Task requirements :: In the data below, how many lines include the word "Lifecycle"? Give only the number.

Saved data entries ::
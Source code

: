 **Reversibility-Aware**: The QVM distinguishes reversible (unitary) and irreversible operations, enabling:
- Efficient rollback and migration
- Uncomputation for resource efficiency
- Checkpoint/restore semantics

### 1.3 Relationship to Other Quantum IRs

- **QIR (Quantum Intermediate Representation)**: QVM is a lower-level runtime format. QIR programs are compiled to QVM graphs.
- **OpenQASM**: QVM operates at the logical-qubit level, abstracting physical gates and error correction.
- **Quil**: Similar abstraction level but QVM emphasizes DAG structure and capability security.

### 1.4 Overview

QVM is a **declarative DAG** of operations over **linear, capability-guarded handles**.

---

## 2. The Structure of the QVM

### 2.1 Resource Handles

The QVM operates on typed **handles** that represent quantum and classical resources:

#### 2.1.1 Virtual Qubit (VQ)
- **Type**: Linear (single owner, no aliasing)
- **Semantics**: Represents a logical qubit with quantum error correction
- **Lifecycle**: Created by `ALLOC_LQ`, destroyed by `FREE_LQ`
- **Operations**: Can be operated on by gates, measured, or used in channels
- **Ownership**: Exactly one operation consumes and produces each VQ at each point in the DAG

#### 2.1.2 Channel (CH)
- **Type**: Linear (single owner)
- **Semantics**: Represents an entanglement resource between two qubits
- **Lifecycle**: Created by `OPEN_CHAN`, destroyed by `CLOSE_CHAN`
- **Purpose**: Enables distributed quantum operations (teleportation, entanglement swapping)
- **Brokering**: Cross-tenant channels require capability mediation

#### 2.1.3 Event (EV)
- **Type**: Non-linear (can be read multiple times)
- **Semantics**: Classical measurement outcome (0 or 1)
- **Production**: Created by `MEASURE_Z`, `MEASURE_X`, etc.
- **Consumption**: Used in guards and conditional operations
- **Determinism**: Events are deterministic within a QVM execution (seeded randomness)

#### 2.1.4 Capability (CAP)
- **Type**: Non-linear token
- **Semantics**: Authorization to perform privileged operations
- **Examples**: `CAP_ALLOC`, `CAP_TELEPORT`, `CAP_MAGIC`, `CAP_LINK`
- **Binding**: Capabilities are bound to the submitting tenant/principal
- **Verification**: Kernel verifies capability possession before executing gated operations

Reply to the exercise :: 2